New Torah for UI Jewish community honors deceased graduate

The Chabad Center for Jewish Life at the University will finally have its own Torah next spring after eight years of using one donated by another synagogue.

The Torah will be dedicated in memory of Bonnie Dayan, University alumna.

The Illini Torah project was commissioned by Max Dayan, Bonnie’s son, and will be donated to the center next spring when it is completed.

Max Dayan, senior in LAS, said he has always had the idea to commission a Torah. To write or commission a Torah is the last of the 613 mitzvahs, or commandments, laid out in the Torah.

“This is one of the highest levels of good deeds you can do for someone,” Max Dayan said. “It’s a very special way to remember my mother and I’m thrilled to be a part of it.”

Chabad held a brunch and Torah kickoff April 10, where the first letters of the Illini Torah were transcribed. Since there are strict Jewish laws about who can and cannot write the words in a Torah, Chabad hosted a scribe from New York who began the scroll.

Throughout the next year, the Illini Torah will be written by another scribe in Israel, brought back to Champaign-Urbana in the fall for another passage and finished sometime in February or March 2012.
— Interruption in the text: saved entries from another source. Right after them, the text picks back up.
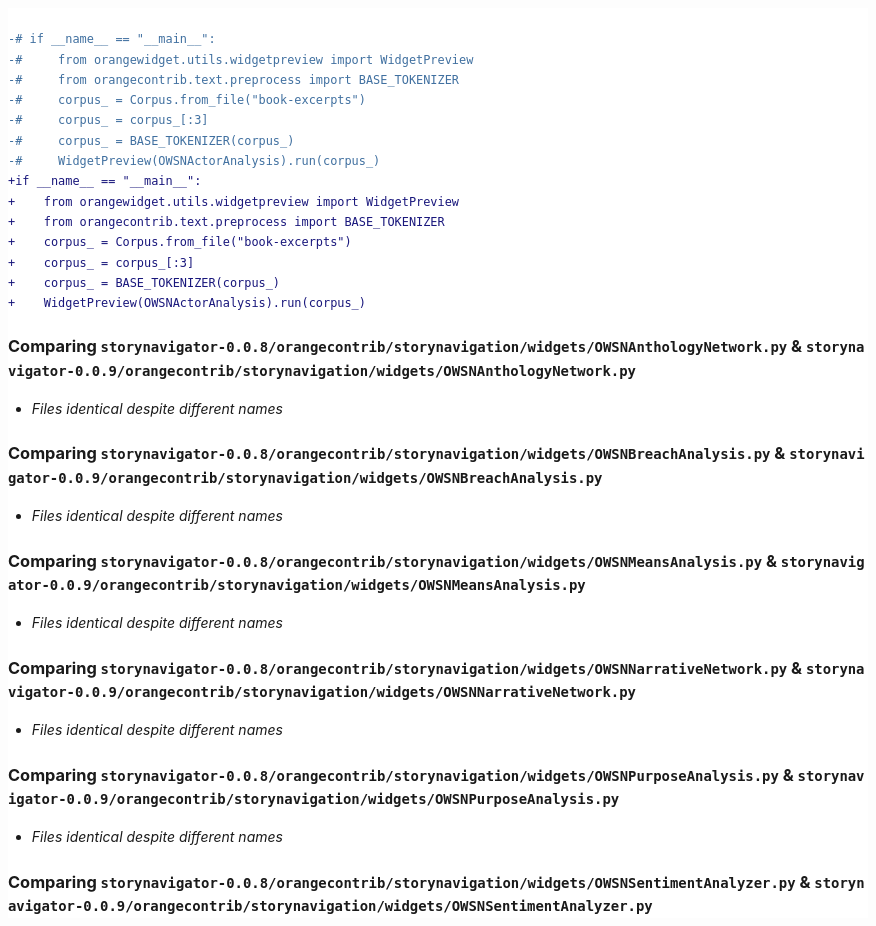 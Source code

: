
 ```diff
 
-# if __name__ == "__main__":
-#     from orangewidget.utils.widgetpreview import WidgetPreview
-#     from orangecontrib.text.preprocess import BASE_TOKENIZER
-#     corpus_ = Corpus.from_file("book-excerpts")
-#     corpus_ = corpus_[:3]
-#     corpus_ = BASE_TOKENIZER(corpus_)
-#     WidgetPreview(OWSNActorAnalysis).run(corpus_)
+if __name__ == "__main__":
+    from orangewidget.utils.widgetpreview import WidgetPreview
+    from orangecontrib.text.preprocess import BASE_TOKENIZER
+    corpus_ = Corpus.from_file("book-excerpts")
+    corpus_ = corpus_[:3]
+    corpus_ = BASE_TOKENIZER(corpus_)
+    WidgetPreview(OWSNActorAnalysis).run(corpus_)
```

### Comparing `storynavigator-0.0.8/orangecontrib/storynavigation/widgets/OWSNAnthologyNetwork.py` & `storynavigator-0.0.9/orangecontrib/storynavigation/widgets/OWSNAnthologyNetwork.py`

 * *Files identical despite different names*

### Comparing `storynavigator-0.0.8/orangecontrib/storynavigation/widgets/OWSNBreachAnalysis.py` & `storynavigator-0.0.9/orangecontrib/storynavigation/widgets/OWSNBreachAnalysis.py`

 * *Files identical despite different names*

### Comparing `storynavigator-0.0.8/orangecontrib/storynavigation/widgets/OWSNMeansAnalysis.py` & `storynavigator-0.0.9/orangecontrib/storynavigation/widgets/OWSNMeansAnalysis.py`

 * *Files identical despite different names*

### Comparing `storynavigator-0.0.8/orangecontrib/storynavigation/widgets/OWSNNarrativeNetwork.py` & `storynavigator-0.0.9/orangecontrib/storynavigation/widgets/OWSNNarrativeNetwork.py`

 * *Files identical despite different names*

### Comparing `storynavigator-0.0.8/orangecontrib/storynavigation/widgets/OWSNPurposeAnalysis.py` & `storynavigator-0.0.9/orangecontrib/storynavigation/widgets/OWSNPurposeAnalysis.py`

 * *Files identical despite different names*

### Comparing `storynavigator-0.0.8/orangecontrib/storynavigation/widgets/OWSNSentimentAnalyzer.py` & `storynavigator-0.0.9/orangecontrib/storynavigation/widgets/OWSNSentimentAnalyzer.py`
Rabbi Dovid Tiechtel, executive director of the Chabad Center for Jewish Life, explained that writing a Torah is “not something that happens everyday.” Tiechtel also said starting and finishing the Illini Torah on campus is a historic event.

“Writing a Torah is a huge undertaking and huge expense,” Tiechtel said. “We’re very lucky. This is history, something every Illini should be proud of.”

Tiechtel said he hopes the Illini Torah will be a great opportunity to unite the Jewish community and educate Jews and non-Jews alike.

“At the heart of every (Jewish) community is a Torah,” Tiechtel said. “In a Torah, if one letter cracks, the whole Torah is invalid until it is fixed. The Torah is really a reflection of who we are as a community.”

Shizue Taerbaum, vice president of the Chabad Leadership Board and junior in AHS, said writing the Illini Torah would be a “great opportunity to bring all the Jewish students together.”

“It’s a good opportunity for education,” Taerbaum said. “People can learn about this mitzvah.”

Orie Schiffman, president of the Chabad Leadership Board and junior in LAS, said he was excited about the Illini Torah’s meaning for future Jewish students.

“It’s very special for the Jewish community and not only the students now, but five, ten, fifteen years down the road,” Schiffman said.

Mitch Dayan, Max’s father, said he could not be more proud of his son and the work he is doing.

“The fact he’s doing it in memory of his mother is a beautiful thing,” Mitch Dayan said. “She was a wonderful woman. It’s shame that people who are going to read (the Illini Torah) never got to know Bonnie.”

Bonnie Dayan had fought breast cancer for ten years before passing away on the eve of Yom Kippur, Sept. 20, 2007. She graduated from the University in 1979 and had three children. Max Dayan and his recently graduated brother are both Illini.

While on campus, Bonnie Dayan was active in the Jewish community and continued her activism into adulthood. Max Dayan said he was inspired by his mother and writing the Illini Torah will help keep her memory alive.

“She always placed a high value on maintaining a Jewish identity,” Max Dayan said. “Helping build Jewish identity on campus fits in with her memory.”